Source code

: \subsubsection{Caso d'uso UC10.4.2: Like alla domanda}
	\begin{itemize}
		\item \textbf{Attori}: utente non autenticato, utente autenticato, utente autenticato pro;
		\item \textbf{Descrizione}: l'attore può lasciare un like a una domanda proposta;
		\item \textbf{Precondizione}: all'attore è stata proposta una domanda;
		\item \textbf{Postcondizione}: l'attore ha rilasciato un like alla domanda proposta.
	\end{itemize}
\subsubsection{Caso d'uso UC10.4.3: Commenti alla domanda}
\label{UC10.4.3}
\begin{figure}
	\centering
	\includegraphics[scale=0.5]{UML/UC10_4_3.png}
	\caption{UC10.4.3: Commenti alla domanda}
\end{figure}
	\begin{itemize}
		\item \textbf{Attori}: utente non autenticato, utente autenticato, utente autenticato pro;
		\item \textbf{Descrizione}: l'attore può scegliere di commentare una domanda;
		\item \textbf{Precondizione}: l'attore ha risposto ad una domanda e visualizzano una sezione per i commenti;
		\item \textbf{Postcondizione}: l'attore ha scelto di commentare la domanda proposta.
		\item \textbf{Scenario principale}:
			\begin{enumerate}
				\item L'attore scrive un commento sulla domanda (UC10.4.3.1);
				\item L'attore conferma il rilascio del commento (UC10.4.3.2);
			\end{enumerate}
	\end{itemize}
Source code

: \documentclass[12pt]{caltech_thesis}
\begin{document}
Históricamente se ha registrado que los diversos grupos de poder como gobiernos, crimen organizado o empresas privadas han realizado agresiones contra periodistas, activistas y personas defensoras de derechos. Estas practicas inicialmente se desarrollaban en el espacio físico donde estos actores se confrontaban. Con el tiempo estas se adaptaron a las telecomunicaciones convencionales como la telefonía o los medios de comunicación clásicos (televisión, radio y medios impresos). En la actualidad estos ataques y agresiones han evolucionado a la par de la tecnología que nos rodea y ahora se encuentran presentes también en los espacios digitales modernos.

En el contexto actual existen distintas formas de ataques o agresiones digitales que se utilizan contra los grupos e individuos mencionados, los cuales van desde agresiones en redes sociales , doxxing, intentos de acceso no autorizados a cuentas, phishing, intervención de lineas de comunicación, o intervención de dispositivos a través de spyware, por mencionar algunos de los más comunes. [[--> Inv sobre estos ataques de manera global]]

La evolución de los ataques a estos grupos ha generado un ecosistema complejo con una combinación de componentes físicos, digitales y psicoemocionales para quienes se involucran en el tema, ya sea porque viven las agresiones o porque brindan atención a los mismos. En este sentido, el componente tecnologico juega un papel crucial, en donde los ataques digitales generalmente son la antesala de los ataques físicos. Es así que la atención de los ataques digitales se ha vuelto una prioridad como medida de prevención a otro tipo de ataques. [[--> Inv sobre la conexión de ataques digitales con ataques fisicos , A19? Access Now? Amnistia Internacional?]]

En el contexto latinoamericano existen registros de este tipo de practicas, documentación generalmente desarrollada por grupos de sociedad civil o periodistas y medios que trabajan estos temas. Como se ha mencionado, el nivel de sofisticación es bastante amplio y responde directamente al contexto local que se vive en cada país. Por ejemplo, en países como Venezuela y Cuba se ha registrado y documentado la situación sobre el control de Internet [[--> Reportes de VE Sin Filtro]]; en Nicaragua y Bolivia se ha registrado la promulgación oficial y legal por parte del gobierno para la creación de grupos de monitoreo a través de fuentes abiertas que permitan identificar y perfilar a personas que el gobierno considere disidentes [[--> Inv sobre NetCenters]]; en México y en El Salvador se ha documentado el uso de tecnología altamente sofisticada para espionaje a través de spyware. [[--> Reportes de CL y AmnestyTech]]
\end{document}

# # # #

- Work to be completed -
Return a copy of each line in the entries that carries the string "begin".

- Answer -
	\begin{itemize}
\begin{figure}
	\begin{itemize}
			\begin{enumerate}
\begin{document}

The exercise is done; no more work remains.